What a sad 'but' that
is! It represents God's frustration and disappointment.
It means that God has so left the decision and choice
with man that He will not force or coerce. It points to
the fact that God has a great intention where His people
are concerned but they may miss it.
But when all that has
been said, the reason for the tragedy was - and can be -
persistent insistence on having what the people who pray
want rather than what the Lord had so evidently shown to
be His will.
It is therefore
possible for God to yield to us, to answer our prayer,
and for the result to be an everlasting regret and
reproach.
What are the
alternatives? The context of the verse in Psalm 106, and
the reference to Numbers 6, shows that it all hinged upon
the food question.
The Manna was too
mysterious, too inscrutable, too delicate, too heavenly,
too miraculous, too 'spiritual'. It contrasted with the
tangible, certain (?), understandable, and naturally
gratifying food of Egypt. The fact is that their
spiritual life had dropped to such a low level as to make
them forget the tyranny, labour, heartbreak, and
groanings in Egypt, and to be in an illusionary mentality
about that terrible history. Get spiritually low and the
world holds out false attraction. Granted that the life
of faith and a supernatural basis of life has trials and
difficulties for the flesh and the natural man, but it
has a daily miracle of sustenance at its heart. The point
of departure with them was whether their own souls were
to be gratified or whether they were to be a testimony to
the Lord.
The phrase
"leanness into their souls" indicates that,
firstly, thinness, scantiness, smallness, starvation,
tenuity, weakness, and contraction in spiritual stature
and measure are quite contrary to a God who is so full,
abundant, and beneficent. Such contraction and limitation
could never be a testimony to Him.
In the next place, the
words indicate that the heavenly, the supernatural, the
spiritual, and the way of faith is really the way of
spiritual robustness and substance.
How lean-souled many of
the Lord's people are! How little many of them and many
churches have to give! How rare it is to find those -
individually or collectively - who have much more than
they need themselves and plenty for others! Starvation
conditions are all too common among the Lord's people.

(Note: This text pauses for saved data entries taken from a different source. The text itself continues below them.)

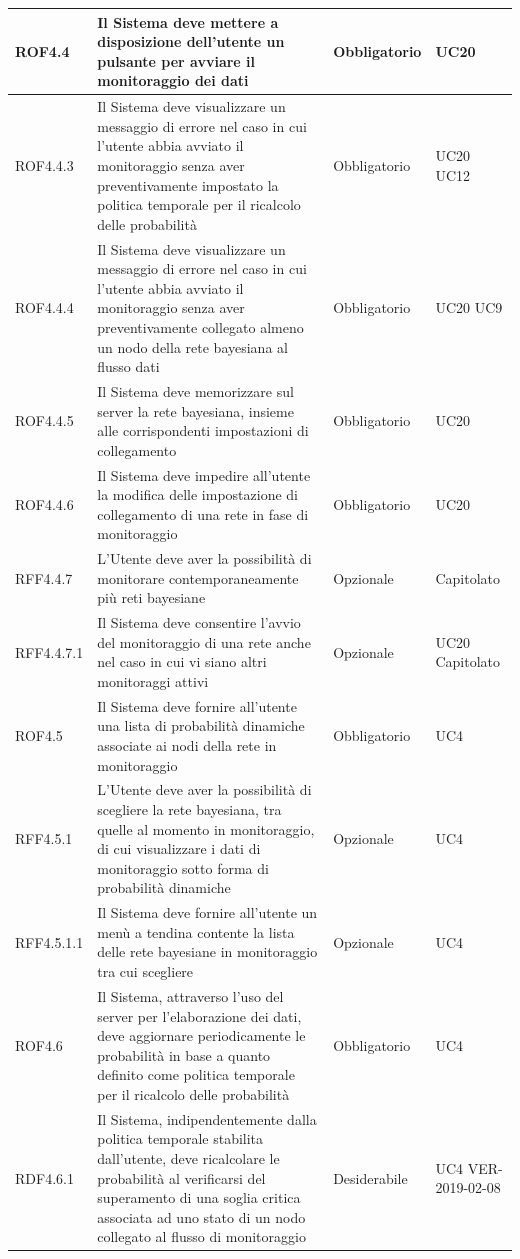 \begin{center}
\begin{longtable}[c]{|m{}|m{}|m{}|m{}|}
\hline
ROF4.4 & Il Sistema deve mettere a disposizione dell'utente un pulsante per avviare il monitoraggio dei dati & Obbligatorio & UC20\\
\hline
\rowcolor{grigio}ROF4.4.3 & Il Sistema deve visualizzare un messaggio di errore nel caso in cui l'utente abbia avviato il monitoraggio senza aver preventivamente impostato la politica temporale per il ricalcolo delle probabilità & Obbligatorio & UC20 UC12\\
\hline
ROF4.4.4 & Il Sistema deve visualizzare un messaggio di errore nel caso in cui l'utente abbia avviato il monitoraggio senza aver preventivamente collegato almeno un nodo della rete bayesiana al flusso dati & Obbligatorio & UC20 UC9\\
\hline
ROF4.4.5 & Il Sistema deve memorizzare sul server la rete bayesiana, insieme alle corrispondenti impostazioni di collegamento & Obbligatorio & UC20\\
\hline
ROF4.4.6 & Il Sistema deve impedire all'utente la modifica delle impostazione di collegamento di una rete in fase di monitoraggio & Obbligatorio & UC20\\
\hline
RFF4.4.7 & L'Utente deve aver la possibilità di monitorare contemporaneamente più reti bayesiane & Opzionale & Capitolato\\
\hline
RFF4.4.7.1 & Il Sistema deve consentire l'avvio del monitoraggio di una rete anche nel caso in cui vi siano altri monitoraggi attivi & Opzionale & UC20 Capitolato\\
\hline
ROF4.5 & Il Sistema deve fornire all'utente una lista di probabilità dinamiche associate ai nodi della rete in monitoraggio & Obbligatorio & UC4\\
\hline
RFF4.5.1 & L'Utente deve aver la possibilità di scegliere la rete bayesiana, tra quelle al momento in monitoraggio, di cui visualizzare i dati di monitoraggio sotto forma di probabilità dinamiche & Opzionale & UC4\\
\hline
RFF4.5.1.1 & Il Sistema deve fornire all'utente un menù a tendina contente la lista delle rete bayesiane in monitoraggio tra cui scegliere & Opzionale & UC4\\
\hline
\rowcolor{grigio}ROF4.6 & Il Sistema, attraverso l'uso del server per l'elaborazione dei dati, deve aggiornare periodicamente le probabilità in base a quanto definito come politica temporale per il ricalcolo delle probabilità & Obbligatorio & UC4\\
\hline
RDF4.6.1 & Il Sistema, indipendentemente dalla politica temporale stabilita dall'utente, deve ricalcolare le probabilità al verificarsi del superamento di una soglia critica associata ad uno stato di un nodo collegato al flusso di monitoraggio & Desiderabile & UC4 VER-2019-02-08\\

\end{longtable}
\end{center}
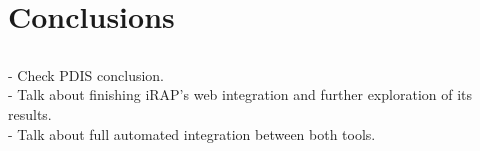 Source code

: \chapter{Conclusions} \label{chap:conclusion}

\section*{}

\begin{Notes}
- Check PDIS conclusion.\\
- Talk about finishing iRAP's web integration and further exploration of its
results.\\
- Talk about full automated integration between both tools.\\
\end{Notes}
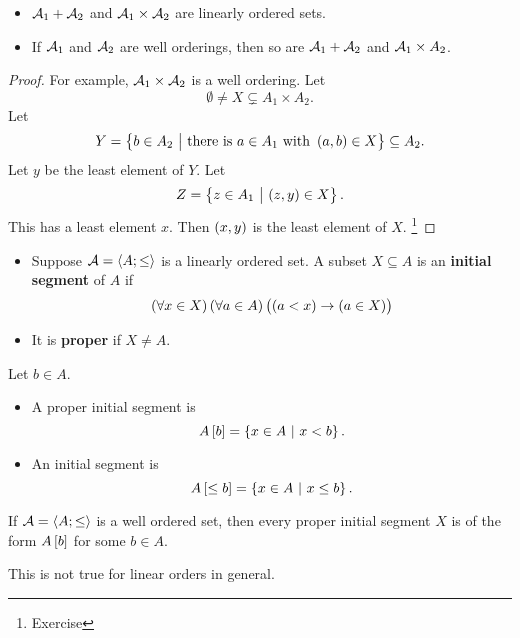 \begin{lemma}
\hfill
\begin{itemize}
\item $ \mathcal{A}_1 + \mathcal{A}_2 $ and $ \mathcal{A}_1 \times \mathcal{A}_2 $ are linearly ordered sets.
\item If $ \mathcal{A}_1 $ and $ \mathcal{A}_2 $ are well orderings, then so are $ \mathcal{A}_1 + \mathcal{A}_2 $ and $ \mathcal{A}_1 \times A_2 $.
\end{itemize}
\end{lemma}

\begin{proof}
For example, $ \mathcal{A}_1 \times \mathcal{A}_2 $ is a well ordering. Let
$$ \emptyset \ne X \subsetneq A_1 \times A_2. $$
Let
$$ Y = \cbr{b \in A_2 \st \text{there is} \ a \in A_1 \ \text{with} \ \br{a, b} \in X} \subseteq A_2. $$
Let $ y $ be the least element of $ Y $. Let
$$ Z = \cbr{z \in A_1 \st \br{z, y} \in X}. $$
This has a least element $ x $. Then $ \br{x, y} $ is the least element of $ X $. \footnote{Exercise}
\end{proof}

\begin{definition}
\hfill
\begin{itemize}
\item Suppose $ \mathcal{A} = \left\langle A; \le \right\rangle $ is a linearly ordered set. A subset $ X \subseteq A $ is an \textbf{initial segment} of $ A $ if
$$ \fab{x \in X}\fab{a \in A}\impb{\ltb{a}{x}}{\inb{a}{X}} $$
\item It is \textbf{proper} if $ X \ne A $.
\end{itemize}
\end{definition}

\begin{example*}
Let $ b \in A $.
\begin{itemize}
\item A proper initial segment is
$$ A\sbr{b} = \cbr{x \in A \st x < b}. $$
\item An initial segment is
$$ A\sbr{\le b} = \cbr{x \in A \st x \le b}. $$
\end{itemize}
\end{example*}

\begin{lemma}
\label{lem:3.3.6}
If $ \mathcal{A} = \left\langle A; \le \right\rangle $ is a well ordered set, then every proper initial segment $ X $ is of the form $ A\sbr{b} $ for some $ b \in A $.
\end{lemma}

\begin{remark*}
This is not true for linear orders in general.
\end{remark*}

There are many reasons for this, but our verse says that
it is the preference for the earthly to the heavenly, and
an unwillingness to forego the natural for the spiritual.
This whole matter is threshed out in the First Letter to
the Corinthians, a church characterized by spiritual
leanness, weakness, and smallness.
Spiritual leanness can
be a judgment. "He sent leanness into their
souls", while he gave them their request for natural
fatness.
At any cost let us set
the highest value and importance upon spiritual fulness,
the fulness of Christ, and never by any means limit Him,
or be instrumental in limiting Him in others!